The term “building envelop” refers to the “interface between a building's interior and the outside world”, which includes the “exterior walls, windows, doors, the roof and foundation” as well. Besides the structural angle other facilities like ventilation, heating, and electrical cable lay out lay an important part in rendering a building energy efficient, whereby keeping “the interior temperature consistently cool or warm” and “ultimately saves money”.
In fact, Egelston paid particular attention to motivating his team in order to keep everyone on the same page, which he admits “was both an economic and a strategic response to Smuttynose's location”. The local breweries have been adopting to a lot of creative solution to tackle weather related issues, to which Egelston remarks:
"Being sustainable these days isn't only about reducing our carbon footprint or saving resources and money. It also means adapting to weather-related incidents — heat waves, freakishly snowy winters, heavy rains and drought. Sounds pretty grim when you rattle them off – but it's a new reality."
The growing shortage of water, caused by the consecutive fourth year of drought, in some “parts of California” is becoming an alarming issue to the brewers’ industry. Owing to the scarce availability of water many breweries had to but reduce on their production level. Likewise, the “sustainability manager at the Sierra Nevada Brewing Company” thinks that the “enduring drought has certainly highlighted the critical need for adaptation”, whereby she states:
"We've been trying to be good stewards and all of the low-hanging fruit has been picked – things like automating more systems, which reduces the risk of human error and waste, and making sure all of the brew house hoses have highly-controllable nozzles and flow meters so we can identify leaks”.
Furthermore, she also informs about a “CO2 recovery system” which would “capture the gas” that’s formed in the process of “fermentation”:
"This not only prevents CO2 from fermentation from immediately entering the atmosphere, but eliminates almost all of the need to purchase CO2 which eliminates a great deal of trucks from the road”.
Moreover, the trend to turn towards sustainable development can be observed almost throughout the brewery industry as the Green Brewery Project’s Jarett Diamond also thinks that in order to cope up with the dependency on the “natural resources” brewery industry needs “to get serious about sustainability”, which he arrives at by better planning, water management, and turning to green energy sources.

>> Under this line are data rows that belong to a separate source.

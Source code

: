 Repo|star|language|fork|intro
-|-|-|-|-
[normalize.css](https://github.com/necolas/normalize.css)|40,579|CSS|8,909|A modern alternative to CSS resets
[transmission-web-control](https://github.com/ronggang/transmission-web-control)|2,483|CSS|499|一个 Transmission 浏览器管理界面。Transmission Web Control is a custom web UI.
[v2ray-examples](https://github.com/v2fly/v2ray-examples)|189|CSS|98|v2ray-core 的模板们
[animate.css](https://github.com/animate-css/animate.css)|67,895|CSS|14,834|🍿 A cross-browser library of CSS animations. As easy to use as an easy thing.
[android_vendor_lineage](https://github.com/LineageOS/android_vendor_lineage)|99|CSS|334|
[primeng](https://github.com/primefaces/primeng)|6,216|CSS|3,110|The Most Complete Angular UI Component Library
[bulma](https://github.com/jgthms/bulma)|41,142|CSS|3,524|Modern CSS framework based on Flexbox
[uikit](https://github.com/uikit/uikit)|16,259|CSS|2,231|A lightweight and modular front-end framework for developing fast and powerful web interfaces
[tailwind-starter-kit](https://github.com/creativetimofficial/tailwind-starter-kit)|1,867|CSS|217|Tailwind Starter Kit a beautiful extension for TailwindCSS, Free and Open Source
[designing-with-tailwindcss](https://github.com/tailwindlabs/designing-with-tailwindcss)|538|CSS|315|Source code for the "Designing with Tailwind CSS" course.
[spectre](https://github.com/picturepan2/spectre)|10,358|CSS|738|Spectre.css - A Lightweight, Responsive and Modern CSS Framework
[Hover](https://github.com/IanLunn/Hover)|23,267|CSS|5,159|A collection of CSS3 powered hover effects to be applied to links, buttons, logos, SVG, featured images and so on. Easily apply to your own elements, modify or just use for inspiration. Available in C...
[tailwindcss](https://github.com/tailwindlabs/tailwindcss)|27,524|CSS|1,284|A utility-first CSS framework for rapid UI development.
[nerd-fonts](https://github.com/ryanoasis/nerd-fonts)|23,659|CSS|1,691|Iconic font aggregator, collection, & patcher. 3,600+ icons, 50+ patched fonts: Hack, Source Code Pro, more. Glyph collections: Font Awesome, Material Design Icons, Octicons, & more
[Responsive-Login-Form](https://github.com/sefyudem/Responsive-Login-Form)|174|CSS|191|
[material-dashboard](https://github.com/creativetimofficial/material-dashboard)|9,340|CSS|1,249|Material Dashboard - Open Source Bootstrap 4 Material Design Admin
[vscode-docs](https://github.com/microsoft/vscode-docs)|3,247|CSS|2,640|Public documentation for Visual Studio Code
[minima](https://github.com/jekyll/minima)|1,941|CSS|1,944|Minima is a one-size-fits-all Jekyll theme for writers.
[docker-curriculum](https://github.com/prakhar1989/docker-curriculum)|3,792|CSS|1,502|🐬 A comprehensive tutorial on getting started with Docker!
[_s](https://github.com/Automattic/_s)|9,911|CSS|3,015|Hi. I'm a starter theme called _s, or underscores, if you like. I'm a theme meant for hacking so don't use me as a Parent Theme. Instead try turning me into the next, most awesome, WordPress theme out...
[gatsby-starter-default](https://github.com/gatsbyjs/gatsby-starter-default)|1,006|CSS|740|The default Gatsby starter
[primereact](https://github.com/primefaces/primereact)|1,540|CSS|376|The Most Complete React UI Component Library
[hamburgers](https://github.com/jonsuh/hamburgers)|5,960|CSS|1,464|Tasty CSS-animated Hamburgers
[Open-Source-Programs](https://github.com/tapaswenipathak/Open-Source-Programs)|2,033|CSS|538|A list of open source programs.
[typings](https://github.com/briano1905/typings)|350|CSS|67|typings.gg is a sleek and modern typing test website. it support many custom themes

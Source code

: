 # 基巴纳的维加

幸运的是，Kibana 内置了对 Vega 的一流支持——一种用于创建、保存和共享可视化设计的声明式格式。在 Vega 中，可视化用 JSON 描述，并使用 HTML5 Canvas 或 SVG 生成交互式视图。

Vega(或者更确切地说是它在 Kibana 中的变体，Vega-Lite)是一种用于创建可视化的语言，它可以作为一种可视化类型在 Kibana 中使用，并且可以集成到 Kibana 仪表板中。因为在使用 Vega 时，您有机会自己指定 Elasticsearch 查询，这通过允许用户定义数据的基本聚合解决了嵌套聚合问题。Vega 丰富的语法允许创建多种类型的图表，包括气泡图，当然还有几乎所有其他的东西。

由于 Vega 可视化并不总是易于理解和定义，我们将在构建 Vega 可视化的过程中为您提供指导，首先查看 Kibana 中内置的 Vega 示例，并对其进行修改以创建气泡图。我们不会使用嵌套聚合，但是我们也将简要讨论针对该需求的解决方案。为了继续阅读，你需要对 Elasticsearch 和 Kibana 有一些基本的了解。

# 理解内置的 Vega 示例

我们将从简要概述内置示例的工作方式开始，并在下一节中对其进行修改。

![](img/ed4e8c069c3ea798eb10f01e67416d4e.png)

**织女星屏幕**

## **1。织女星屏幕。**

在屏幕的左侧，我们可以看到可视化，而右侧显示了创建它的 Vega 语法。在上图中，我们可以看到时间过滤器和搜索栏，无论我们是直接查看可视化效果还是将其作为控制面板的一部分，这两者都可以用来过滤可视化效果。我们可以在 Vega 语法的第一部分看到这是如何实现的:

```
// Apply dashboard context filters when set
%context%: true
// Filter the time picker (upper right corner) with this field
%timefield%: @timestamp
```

He holds the SAB Miller, a South African Brewers’ group, as an example for experimenting with “the indigenous and plentiful cassava root as a more sustainable, local and less expensive replacement for barley malt, which doesn't grow well in tropical climates”. Some breweries are even “taking advantage of geothermal energy sources that are abundant in the northwest”, says Diamond, while adding:
"It's my theory that the breweries that are best equipped and have adapted to using fewer resources, less electric, natural gas, less water are going to be the ones that can sustain themselves through the coming sea change in the brewing industry”.